# 2011 stihl calendar!



## lxt (Dec 18, 2010)

Wow....... what a beautiful display of hardware!! not too mention the women!! Ha, anyone get their stihl calendar?



LXT...........


----------



## josh1981 (Dec 18, 2010)

no. where do i get one. want one for ther house.


----------



## lxt (Dec 20, 2010)

Just go to your local stihl dealer! I buy so much product I get Calendars, files & other lil trinket items from my dealer!!



LXT...............


----------



## EXCALIBER (Dec 24, 2010)

Ok here is what I understand about stihl. The factory builds the saws, products, calendars, ect. but then only sends what the regional stihl distributor orders. So some, actually a lot, of these regional distributors have a moral problem with the calenders so I cannot get one at all. My two local dealers can not order direct from stihl so I am confused as to wtf stihl is thinking.
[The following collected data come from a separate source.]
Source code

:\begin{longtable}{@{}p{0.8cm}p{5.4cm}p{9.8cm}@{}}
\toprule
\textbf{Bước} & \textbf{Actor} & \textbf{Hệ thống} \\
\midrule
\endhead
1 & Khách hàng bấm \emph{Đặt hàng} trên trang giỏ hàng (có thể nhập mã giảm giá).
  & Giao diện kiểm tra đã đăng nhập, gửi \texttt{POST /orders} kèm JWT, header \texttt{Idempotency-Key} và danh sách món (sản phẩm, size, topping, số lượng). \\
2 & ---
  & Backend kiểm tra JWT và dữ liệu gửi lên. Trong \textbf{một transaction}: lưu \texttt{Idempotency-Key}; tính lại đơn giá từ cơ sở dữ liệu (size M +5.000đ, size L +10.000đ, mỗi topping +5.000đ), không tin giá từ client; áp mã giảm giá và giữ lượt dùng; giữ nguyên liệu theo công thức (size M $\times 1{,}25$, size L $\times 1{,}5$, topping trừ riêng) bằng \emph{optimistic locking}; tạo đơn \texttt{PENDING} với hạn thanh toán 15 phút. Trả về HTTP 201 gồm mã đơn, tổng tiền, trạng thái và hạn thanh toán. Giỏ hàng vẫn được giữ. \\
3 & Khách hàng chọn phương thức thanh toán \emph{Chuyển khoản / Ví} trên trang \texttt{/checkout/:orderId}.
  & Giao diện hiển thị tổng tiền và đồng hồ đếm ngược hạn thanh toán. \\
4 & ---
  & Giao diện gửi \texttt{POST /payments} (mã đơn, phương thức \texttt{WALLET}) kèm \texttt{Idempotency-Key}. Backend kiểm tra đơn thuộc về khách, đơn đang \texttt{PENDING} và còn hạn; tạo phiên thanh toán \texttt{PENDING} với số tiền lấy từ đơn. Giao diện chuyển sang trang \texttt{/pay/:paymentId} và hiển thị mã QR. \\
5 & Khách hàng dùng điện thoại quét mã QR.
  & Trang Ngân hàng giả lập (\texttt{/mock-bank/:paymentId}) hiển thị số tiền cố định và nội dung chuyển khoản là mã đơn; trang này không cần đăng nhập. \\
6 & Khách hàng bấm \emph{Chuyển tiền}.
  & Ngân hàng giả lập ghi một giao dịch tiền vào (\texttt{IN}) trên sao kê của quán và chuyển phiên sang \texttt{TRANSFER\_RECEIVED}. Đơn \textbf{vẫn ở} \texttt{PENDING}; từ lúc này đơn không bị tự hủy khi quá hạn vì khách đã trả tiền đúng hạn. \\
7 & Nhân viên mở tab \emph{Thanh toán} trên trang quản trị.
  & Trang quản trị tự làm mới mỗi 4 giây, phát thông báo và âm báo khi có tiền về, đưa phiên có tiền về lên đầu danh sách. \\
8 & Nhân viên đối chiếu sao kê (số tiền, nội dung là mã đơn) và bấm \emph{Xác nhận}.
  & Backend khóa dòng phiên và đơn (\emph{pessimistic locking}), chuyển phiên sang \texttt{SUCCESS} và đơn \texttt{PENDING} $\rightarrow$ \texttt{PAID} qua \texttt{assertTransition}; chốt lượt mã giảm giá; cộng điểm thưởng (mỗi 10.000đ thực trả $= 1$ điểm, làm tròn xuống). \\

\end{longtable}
Their own sales people have to go though at least one middle man to get stihl productsWhy torment the rest of us by making the calender that we cannot get no matter what!:bang: Some have even tried ebay ect.


----------



## brandonc77 (Dec 26, 2010)

Got mine from Ebay on X-mas eve, my local stihl dealer was already out so Ebay came through only problem is they are not free.


----------



## splitpost (Dec 26, 2010)

So where's the pictures?????????this is the picture forum after all


----------